Protonated His residues are required for the interactions. (A) A model of FYVE domain targeting to PtdIns(3)P-enriched membranes. The FYVE domain binds PtdIns(3)P, inserts its hydrophobic loop (MIL) into the membrane interior, and electrostatically contacts PtdSer. The conserved His and Arg residues of the PtdIns(3)P-binding pocket, as well as MIL and the PtdSer-binding site, are colored in blue, light blue, brown, and green, respectively. PtdIns(3)P and PtdSer are shown as stick models. (B) Schematic diagram showing the PtdIns(3)P head group coordination based on the crystal structure of the EEA1 FYVE domain complexed with 1,3-inositol bisphosphate (6). (C and D) Determining the microscopic ionization constants of His1340, His1371, and His1372 in the absence (C) and in presence (D) of PtdIns(3)P by monitoring perturbations of ¹H resonances in NMR spectra.

Fig. 5.

Molecular mechanism of the EEA1 localization to early endosomes.
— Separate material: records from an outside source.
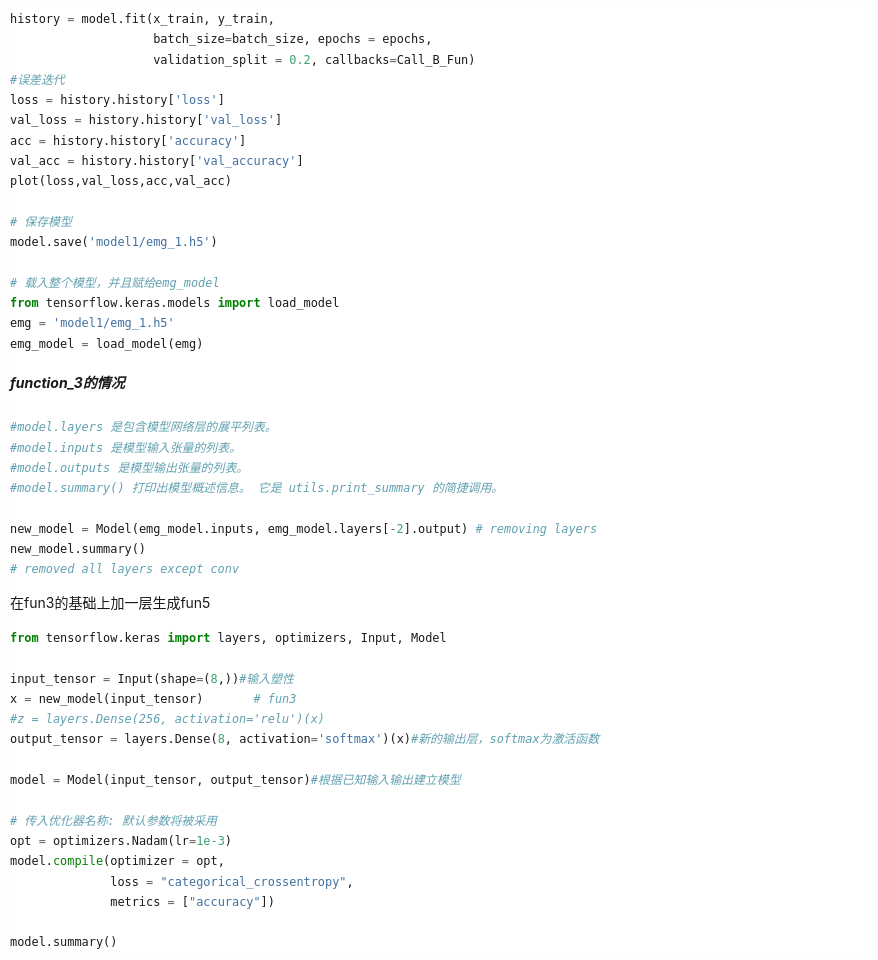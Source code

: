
 ```python
history = model.fit(x_train, y_train,
                    batch_size=batch_size, epochs = epochs,
                    validation_split = 0.2, callbacks=Call_B_Fun)
#误差迭代
loss = history.history['loss']
val_loss = history.history['val_loss']
acc = history.history['accuracy']
val_acc = history.history['val_accuracy']
plot(loss,val_loss,acc,val_acc)

# 保存模型
model.save('model1/emg_1.h5')

# 载入整个模型，并且赋给emg_model
from tensorflow.keras.models import load_model
emg = 'model1/emg_1.h5'
emg_model = load_model(emg)
```

##### function_3的情况

```python
#model.layers 是包含模型网络层的展平列表。
#model.inputs 是模型输入张量的列表。
#model.outputs 是模型输出张量的列表。
#model.summary() 打印出模型概述信息。 它是 utils.print_summary 的简捷调用。

new_model = Model(emg_model.inputs, emg_model.layers[-2].output) # removing layers
new_model.summary()
# removed all layers except conv
```

在fun3的基础上加一层生成fun5

```python
from tensorflow.keras import layers, optimizers, Input, Model

input_tensor = Input(shape=(8,))#输入塑性
x = new_model(input_tensor)       # fun3
#z = layers.Dense(256, activation='relu')(x)
output_tensor = layers.Dense(8, activation='softmax')(x)#新的输出层，softmax为激活函数

model = Model(input_tensor, output_tensor)#根据已知输入输出建立模型

# 传入优化器名称: 默认参数将被采用
opt = optimizers.Nadam(lr=1e-3)
model.compile(optimizer = opt, 
              loss = "categorical_crossentropy",
              metrics = ["accuracy"])

model.summary()
```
EEA1 (consists of several indicated domains) is anchored to the endosomal membranes through the specific interaction of its FYVE domain (gray triangle) with PtdIns(3)P (purple), accompanied by hydrophobic insertion (yellow triangle) into the bilayer (light green) and electrostatic interactions with acidic PtdSer (green) headgroups. The protonated state of two adjacent His1371 and His1372 residues (dark blue pentagon with a plus in the center) in the lipid-binding pocket is absolutely required for PtdIns(3)P ligation. A signal is initiated by the phosphorylation of PtdIns at the third position by phosphoinositide 3-kinases (pink). Three membrane proteins, V-type ATPase, Cl^–-channel, and Na⁺/H⁺-exchanger, regulate the acidification of early endosomes.